The boyfriend who was there with me that night is married now, too – I figured he would be, since the insurmountable issue in our relationship (besides his infidelity) was his desire to get married and mine to avoid it at all costs. I ran into him a few years ago on the street after a 5-mimosa brunch with a girl friend, and the woman with whom he was holding hands was wearing a large diamond engagement ring with a matching wedding band. We made small talk for a minute; the last time that Facebook invited me to add him as a Friend, he was pictured with his daughter. I closed the tab.
Most of the once-great loves of my lives are married now – or, in one case, about to be – to women they met in college after we broke up or women they sat with in church, women whose profiles they stared at on online dating sites and others with whom they worked. And though I know, as 40 beckons and I settle comfortably into no-choice-about-it childlessness, that I’m supposed to feel some sense of loss or bitterness that it’s not me in those happy pictures on Facebook, all I can think is thank fucking God.

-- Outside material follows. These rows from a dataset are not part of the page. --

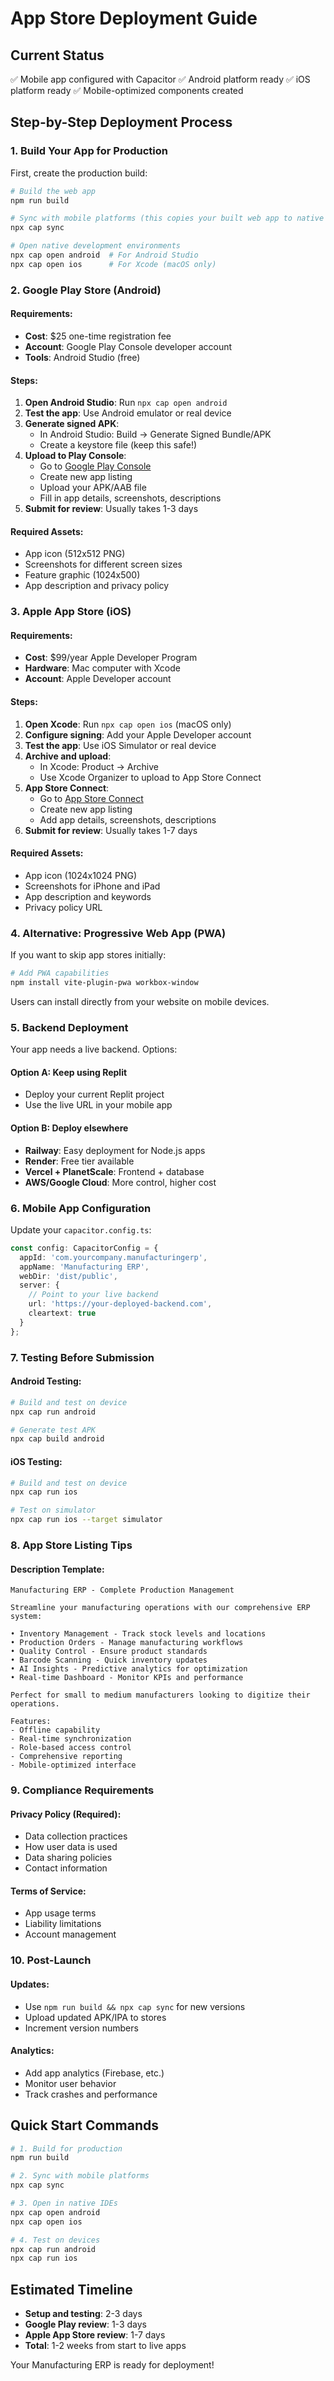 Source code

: # App Store Deployment Guide

## Current Status
✅ Mobile app configured with Capacitor
✅ Android platform ready
✅ iOS platform ready
✅ Mobile-optimized components created

## Step-by-Step Deployment Process

### 1. Build Your App for Production

First, create the production build:

```bash
# Build the web app
npm run build

# Sync with mobile platforms (this copies your built web app to native projects)
npx cap sync

# Open native development environments
npx cap open android  # For Android Studio
npx cap open ios      # For Xcode (macOS only)
```

### 2. Google Play Store (Android)

#### Requirements:
- **Cost**: $25 one-time registration fee
- **Account**: Google Play Console developer account
- **Tools**: Android Studio (free)

#### Steps:
1. **Open Android Studio**: Run `npx cap open android`
2. **Test the app**: Use Android emulator or real device
3. **Generate signed APK**:
   - In Android Studio: Build → Generate Signed Bundle/APK
   - Create a keystore file (keep this safe!)
4. **Upload to Play Console**:
   - Go to [Google Play Console](https://play.google.com/console)
   - Create new app listing
   - Upload your APK/AAB file
   - Fill in app details, screenshots, descriptions
5. **Submit for review**: Usually takes 1-3 days

#### Required Assets:
- App icon (512x512 PNG)
- Screenshots for different screen sizes
- Feature graphic (1024x500)
- App description and privacy policy

### 3. Apple App Store (iOS)

#### Requirements:
- **Cost**: $99/year Apple Developer Program
- **Hardware**: Mac computer with Xcode
- **Account**: Apple Developer account

#### Steps:
1. **Open Xcode**: Run `npx cap open ios` (macOS only)
2. **Configure signing**: Add your Apple Developer account
3. **Test the app**: Use iOS Simulator or real device
4. **Archive and upload**:
   - In Xcode: Product → Archive
   - Use Xcode Organizer to upload to App Store Connect
5. **App Store Connect**:
   - Go to [App Store Connect](https://appstoreconnect.apple.com)
   - Create new app listing
   - Add app details, screenshots, descriptions
6. **Submit for review**: Usually takes 1-7 days

#### Required Assets:
- App icon (1024x1024 PNG)
- Screenshots for iPhone and iPad
- App description and keywords
- Privacy policy URL

### 4. Alternative: Progressive Web App (PWA)

If you want to skip app stores initially:

```bash
# Add PWA capabilities
npm install vite-plugin-pwa workbox-window
```

Users can install directly from your website on mobile devices.

### 5. Backend Deployment

Your app needs a live backend. Options:

#### Option A: Keep using Replit
- Deploy your current Replit project
- Use the live URL in your mobile app

#### Option B: Deploy elsewhere
- **Railway**: Easy deployment for Node.js apps
- **Render**: Free tier available
- **Vercel + PlanetScale**: Frontend + database
- **AWS/Google Cloud**: More control, higher cost

### 6. Mobile App Configuration

Update your `capacitor.config.ts`:

```typescript
const config: CapacitorConfig = {
  appId: 'com.yourcompany.manufacturingerp',
  appName: 'Manufacturing ERP',
  webDir: 'dist/public',
  server: {
    // Point to your live backend
    url: 'https://your-deployed-backend.com',
    cleartext: true
  }
};
```

### 7. Testing Before Submission

#### Android Testing:
```bash
# Build and test on device
npx cap run android

# Generate test APK
npx cap build android
```

#### iOS Testing:
```bash
# Build and test on device
npx cap run ios

# Test on simulator
npx cap run ios --target simulator
```

### 8. App Store Listing Tips

#### Description Template:
```
Manufacturing ERP - Complete Production Management

Streamline your manufacturing operations with our comprehensive ERP system:

• Inventory Management - Track stock levels and locations
• Production Orders - Manage manufacturing workflows  
• Quality Control - Ensure product standards
• Barcode Scanning - Quick inventory updates
• AI Insights - Predictive analytics for optimization
• Real-time Dashboard - Monitor KPIs and performance

Perfect for small to medium manufacturers looking to digitize their operations.

Features:
- Offline capability
- Real-time synchronization
- Role-based access control
- Comprehensive reporting
- Mobile-optimized interface
```

### 9. Compliance Requirements

#### Privacy Policy (Required):
- Data collection practices
- How user data is used
- Data sharing policies
- Contact information

#### Terms of Service:
- App usage terms
- Liability limitations
- Account management

### 10. Post-Launch

#### Updates:
- Use `npm run build && npx cap sync` for new versions
- Upload updated APK/IPA to stores
- Increment version numbers

#### Analytics:
- Add app analytics (Firebase, etc.)
- Monitor user behavior
- Track crashes and performance

## Quick Start Commands

```bash
# 1. Build for production
npm run build

# 2. Sync with mobile platforms  
npx cap sync

# 3. Open in native IDEs
npx cap open android
npx cap open ios

# 4. Test on devices
npx cap run android
npx cap run ios
```

## Estimated Timeline
- **Setup and testing**: 2-3 days
- **Google Play review**: 1-3 days
- **Apple App Store review**: 1-7 days
- **Total**: 1-2 weeks from start to live apps

Your Manufacturing ERP is ready for deployment!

I’m quite happily unmarried, though single would be a bit of misnomer: it is the box that I check on all kinds of official forms, but I’ve been cohabitating with a dude for two-and-a-half years. He’s a divorcé who also doesn’t see any particularly good reason to take a trip together down any aisle that isn’t in a grocery store. I stopped getting seriously involved with men who wanted to theoretically get married years ago – yet, somehow, I’m the only one still stubbornly resisting the institution.
My unwillingness to marry doesn’t come from an absence of pretty, pretty princess fantasies to watch as a young girl; it’s not because I avoided cultural conditioning that marriage was a life goal (I was raised Catholic); and it’s not some overwrought response to an ugly divorce when I was a child (my parents celebrated their 40th anniversary last year). But I’ve never been much of a joiner-in, I’m a pretty committed religious agnostic and I’ve no aversion to stubbornly sticking to what I think is right, as evidenced by my lifelong insistence that people pronounce my last name correctly when it would clearly be easier to just let people Anglicize it at the DMV. I just never wanted to be married, and it doesn’t seem like something you should do for any other reason.
But not getting married – and openly not wanting to get married – as I get older increasingly feels like tilting at a windmill while my former comrades-in-arms walk to the other side and add to the wind.
Still: do other people really wish they were there when looking at pictures of parties with people they don’t like, or vacations at destinations they’ve no urge to visit? While I am totally sure that each of my ex-boyfriends (especially if any one of them or any one of their wives is reading this) has a lovely, supportive, completely functional marriage to a woman who is his true soulmate that will last until death do them part, their weddings and the social media-generated looks into their coupled-up lives always feel divorced from any reality of which I’d want to be part.
I know from experience that I’m expected to be at least weirded out when my exes marry; a couple years ago, at a different ex’s wedding, I got more than a few meant-to-be-sympathetic looks from our mutual friends. My pristine black eyeliner luckily served as proof that I wasn’t there crying over him, even though I was there alone; I didn’t throw myself at any single male wedding guests or grab the microphone to make a maudlin toast. When they exchanged vows that I could barely hear because the sound system was broken, I wasn’t just happy to be in the back of the audience rather than in front of it, I was happy for them to have found what they wanted in one another.
And then I spent the afterparty in a TGI Fridays letting some stranger buy me tequila shots with 20s peeled off a huge wad of cash, because that’s the kind of shit you can still do when you’re not somebody’s wife.